[PROBLEM DETAILS]
How many lines of the listing contain the string "public"? Only the number is wanted.
══════════
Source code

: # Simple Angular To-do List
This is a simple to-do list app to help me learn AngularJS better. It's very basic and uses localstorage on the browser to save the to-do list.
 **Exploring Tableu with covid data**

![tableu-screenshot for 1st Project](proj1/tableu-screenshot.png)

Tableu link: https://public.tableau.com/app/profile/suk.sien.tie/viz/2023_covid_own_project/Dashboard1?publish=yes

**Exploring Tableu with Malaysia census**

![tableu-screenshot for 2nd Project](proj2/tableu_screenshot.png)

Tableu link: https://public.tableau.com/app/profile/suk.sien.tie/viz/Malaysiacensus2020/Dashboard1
══════════
[REPLY]
2